Requirement
The expected output is the first line of the data below and every line after it, up to and including the line containing "Follow these steps", each reproduced exactly.
+++
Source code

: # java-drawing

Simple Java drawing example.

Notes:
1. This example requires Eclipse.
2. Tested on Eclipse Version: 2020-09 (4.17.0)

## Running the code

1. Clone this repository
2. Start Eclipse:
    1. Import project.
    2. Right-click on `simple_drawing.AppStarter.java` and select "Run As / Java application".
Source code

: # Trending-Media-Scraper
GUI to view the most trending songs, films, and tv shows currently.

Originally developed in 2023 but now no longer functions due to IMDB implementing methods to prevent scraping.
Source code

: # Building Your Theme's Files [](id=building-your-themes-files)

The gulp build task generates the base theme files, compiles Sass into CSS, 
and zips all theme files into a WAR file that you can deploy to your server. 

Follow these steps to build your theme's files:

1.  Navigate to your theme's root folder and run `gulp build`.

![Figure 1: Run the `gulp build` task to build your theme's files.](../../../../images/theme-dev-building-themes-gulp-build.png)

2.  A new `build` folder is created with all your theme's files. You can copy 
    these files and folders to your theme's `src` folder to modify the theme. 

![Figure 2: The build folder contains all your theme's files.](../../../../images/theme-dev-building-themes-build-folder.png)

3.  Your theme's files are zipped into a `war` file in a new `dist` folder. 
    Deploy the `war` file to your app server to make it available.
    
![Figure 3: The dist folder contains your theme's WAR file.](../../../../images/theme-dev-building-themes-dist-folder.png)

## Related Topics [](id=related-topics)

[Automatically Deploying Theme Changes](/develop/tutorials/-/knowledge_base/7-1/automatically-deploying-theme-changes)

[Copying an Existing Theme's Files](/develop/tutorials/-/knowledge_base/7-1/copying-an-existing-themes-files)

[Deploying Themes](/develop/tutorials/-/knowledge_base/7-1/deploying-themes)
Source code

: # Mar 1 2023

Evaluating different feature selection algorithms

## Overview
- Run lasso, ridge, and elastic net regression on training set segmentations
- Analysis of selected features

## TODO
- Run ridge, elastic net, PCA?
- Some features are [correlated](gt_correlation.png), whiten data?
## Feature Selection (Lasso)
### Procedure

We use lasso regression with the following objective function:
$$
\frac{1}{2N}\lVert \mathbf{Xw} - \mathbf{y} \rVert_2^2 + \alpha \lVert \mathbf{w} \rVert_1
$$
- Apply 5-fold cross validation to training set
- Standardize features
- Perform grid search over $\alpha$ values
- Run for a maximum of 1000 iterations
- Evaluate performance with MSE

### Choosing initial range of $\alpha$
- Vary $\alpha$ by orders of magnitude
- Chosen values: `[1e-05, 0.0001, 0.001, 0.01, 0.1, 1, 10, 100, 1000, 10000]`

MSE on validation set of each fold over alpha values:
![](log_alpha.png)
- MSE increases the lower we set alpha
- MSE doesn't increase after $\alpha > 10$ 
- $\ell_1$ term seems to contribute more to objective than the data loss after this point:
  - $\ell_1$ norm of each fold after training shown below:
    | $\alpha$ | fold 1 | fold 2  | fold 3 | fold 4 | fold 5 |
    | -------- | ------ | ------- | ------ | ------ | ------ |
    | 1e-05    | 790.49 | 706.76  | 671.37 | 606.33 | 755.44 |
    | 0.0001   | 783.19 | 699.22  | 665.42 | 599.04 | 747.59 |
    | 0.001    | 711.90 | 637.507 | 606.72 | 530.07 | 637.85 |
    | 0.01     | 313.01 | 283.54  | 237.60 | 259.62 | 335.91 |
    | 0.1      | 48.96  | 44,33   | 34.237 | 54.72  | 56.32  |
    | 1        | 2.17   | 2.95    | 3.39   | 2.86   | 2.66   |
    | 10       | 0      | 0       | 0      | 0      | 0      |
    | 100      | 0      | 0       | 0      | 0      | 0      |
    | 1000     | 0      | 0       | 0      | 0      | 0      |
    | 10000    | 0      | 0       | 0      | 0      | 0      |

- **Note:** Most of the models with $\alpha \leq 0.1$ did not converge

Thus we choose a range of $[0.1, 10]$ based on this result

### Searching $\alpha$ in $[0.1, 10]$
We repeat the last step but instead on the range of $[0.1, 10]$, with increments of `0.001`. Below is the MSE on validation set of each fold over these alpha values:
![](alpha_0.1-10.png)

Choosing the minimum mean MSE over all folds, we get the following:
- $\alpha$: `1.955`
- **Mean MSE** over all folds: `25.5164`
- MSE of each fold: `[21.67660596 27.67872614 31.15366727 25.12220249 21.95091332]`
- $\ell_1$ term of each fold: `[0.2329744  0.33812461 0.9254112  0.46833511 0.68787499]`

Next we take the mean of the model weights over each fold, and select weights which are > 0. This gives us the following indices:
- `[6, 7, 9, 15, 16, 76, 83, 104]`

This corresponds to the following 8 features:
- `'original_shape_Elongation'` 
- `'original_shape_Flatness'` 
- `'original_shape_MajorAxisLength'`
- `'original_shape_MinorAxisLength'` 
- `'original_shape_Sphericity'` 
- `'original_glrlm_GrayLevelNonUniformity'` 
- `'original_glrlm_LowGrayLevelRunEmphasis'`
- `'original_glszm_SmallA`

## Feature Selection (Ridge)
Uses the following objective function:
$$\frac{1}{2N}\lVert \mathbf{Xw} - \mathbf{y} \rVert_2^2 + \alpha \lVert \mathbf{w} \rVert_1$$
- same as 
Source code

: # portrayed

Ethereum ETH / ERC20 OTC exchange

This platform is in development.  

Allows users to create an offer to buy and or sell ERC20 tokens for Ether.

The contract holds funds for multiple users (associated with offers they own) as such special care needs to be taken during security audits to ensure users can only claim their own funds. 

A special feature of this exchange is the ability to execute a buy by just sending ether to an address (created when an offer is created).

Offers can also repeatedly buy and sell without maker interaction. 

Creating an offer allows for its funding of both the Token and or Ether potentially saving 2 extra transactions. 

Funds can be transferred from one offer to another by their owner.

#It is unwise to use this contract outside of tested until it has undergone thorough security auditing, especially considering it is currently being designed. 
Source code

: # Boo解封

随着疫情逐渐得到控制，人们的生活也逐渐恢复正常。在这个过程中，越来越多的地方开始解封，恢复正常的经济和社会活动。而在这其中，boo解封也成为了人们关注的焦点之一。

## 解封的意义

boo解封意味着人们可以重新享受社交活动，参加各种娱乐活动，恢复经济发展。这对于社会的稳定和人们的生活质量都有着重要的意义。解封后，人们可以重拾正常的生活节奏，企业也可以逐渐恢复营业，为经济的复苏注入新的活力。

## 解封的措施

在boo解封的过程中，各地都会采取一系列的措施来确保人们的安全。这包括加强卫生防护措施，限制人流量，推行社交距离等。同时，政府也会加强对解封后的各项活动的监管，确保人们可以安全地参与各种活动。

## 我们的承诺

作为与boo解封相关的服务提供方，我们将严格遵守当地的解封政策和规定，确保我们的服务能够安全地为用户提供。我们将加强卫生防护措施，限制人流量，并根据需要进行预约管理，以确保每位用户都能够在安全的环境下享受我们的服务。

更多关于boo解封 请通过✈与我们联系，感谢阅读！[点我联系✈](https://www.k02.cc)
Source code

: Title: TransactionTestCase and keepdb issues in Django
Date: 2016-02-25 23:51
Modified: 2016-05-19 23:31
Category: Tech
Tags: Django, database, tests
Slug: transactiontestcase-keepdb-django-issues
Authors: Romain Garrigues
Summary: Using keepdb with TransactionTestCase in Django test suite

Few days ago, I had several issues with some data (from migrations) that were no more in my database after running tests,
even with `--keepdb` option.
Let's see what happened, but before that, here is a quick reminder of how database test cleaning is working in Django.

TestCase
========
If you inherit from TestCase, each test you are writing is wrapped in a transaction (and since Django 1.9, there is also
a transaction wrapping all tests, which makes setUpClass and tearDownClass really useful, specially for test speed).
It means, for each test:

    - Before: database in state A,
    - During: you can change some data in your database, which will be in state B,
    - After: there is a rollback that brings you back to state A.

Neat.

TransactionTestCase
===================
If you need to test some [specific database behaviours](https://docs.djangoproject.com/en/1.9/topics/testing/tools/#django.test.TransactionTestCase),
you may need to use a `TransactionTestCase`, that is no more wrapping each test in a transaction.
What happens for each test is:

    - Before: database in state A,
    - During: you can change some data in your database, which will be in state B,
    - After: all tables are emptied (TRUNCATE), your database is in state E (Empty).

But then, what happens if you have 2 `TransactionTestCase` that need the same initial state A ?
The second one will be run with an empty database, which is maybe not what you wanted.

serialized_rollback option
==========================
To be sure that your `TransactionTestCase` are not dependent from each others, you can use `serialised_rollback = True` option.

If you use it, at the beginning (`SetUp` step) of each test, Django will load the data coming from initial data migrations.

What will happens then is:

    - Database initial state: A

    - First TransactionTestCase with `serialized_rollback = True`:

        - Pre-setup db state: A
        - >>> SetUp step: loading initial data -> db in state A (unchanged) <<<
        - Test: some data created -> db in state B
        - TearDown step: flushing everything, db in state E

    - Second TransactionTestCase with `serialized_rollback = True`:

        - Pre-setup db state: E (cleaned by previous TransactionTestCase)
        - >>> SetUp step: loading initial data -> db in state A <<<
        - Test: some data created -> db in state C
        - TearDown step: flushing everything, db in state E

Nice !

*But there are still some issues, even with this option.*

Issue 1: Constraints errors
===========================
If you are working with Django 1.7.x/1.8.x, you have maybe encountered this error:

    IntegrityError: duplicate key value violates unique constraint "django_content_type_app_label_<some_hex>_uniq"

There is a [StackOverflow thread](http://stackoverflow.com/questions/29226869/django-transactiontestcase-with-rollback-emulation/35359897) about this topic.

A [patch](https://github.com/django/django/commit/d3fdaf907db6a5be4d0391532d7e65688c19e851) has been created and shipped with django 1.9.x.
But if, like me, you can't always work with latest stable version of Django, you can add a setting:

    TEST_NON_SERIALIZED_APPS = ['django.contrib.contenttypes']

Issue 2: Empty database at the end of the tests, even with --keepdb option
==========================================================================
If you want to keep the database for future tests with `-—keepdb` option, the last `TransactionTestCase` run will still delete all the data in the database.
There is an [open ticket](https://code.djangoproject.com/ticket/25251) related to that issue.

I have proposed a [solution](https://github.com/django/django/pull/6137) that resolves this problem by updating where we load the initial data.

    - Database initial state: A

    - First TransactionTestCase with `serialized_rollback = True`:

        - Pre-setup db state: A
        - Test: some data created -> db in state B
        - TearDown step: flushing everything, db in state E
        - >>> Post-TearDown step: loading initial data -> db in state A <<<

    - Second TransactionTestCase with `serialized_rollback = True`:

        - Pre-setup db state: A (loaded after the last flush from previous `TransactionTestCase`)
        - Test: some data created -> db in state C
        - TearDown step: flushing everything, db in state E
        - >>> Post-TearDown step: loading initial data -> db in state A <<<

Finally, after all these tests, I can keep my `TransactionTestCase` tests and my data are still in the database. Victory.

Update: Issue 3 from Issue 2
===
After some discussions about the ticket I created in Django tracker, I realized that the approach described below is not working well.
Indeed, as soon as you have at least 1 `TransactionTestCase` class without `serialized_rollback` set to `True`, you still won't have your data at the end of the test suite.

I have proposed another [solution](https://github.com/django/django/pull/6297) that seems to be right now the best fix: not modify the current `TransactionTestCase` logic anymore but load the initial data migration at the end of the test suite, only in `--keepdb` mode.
+++
Result of the task
Source code

: # java-drawing

Simple Java drawing example.

Notes:
1. This example requires Eclipse.
2. Tested on Eclipse Version: 2020-09 (4.17.0)

## Running the code

1. Clone this repository
2. Start Eclipse:
    1. Import project.
    2. Right-click on `simple_drawing.AppStarter.java` and select "Run As / Java application".
Source code

: # Trending-Media-Scraper
GUI to view the most trending songs, films, and tv shows currently.

Originally developed in 2023 but now no longer functions due to IMDB implementing methods to prevent scraping.
Source code

: # Building Your Theme's Files [](id=building-your-themes-files)

The gulp build task generates the base theme files, compiles Sass into CSS, 
and zips all theme files into a WAR file that you can deploy to your server. 

Follow these steps to build your theme's files:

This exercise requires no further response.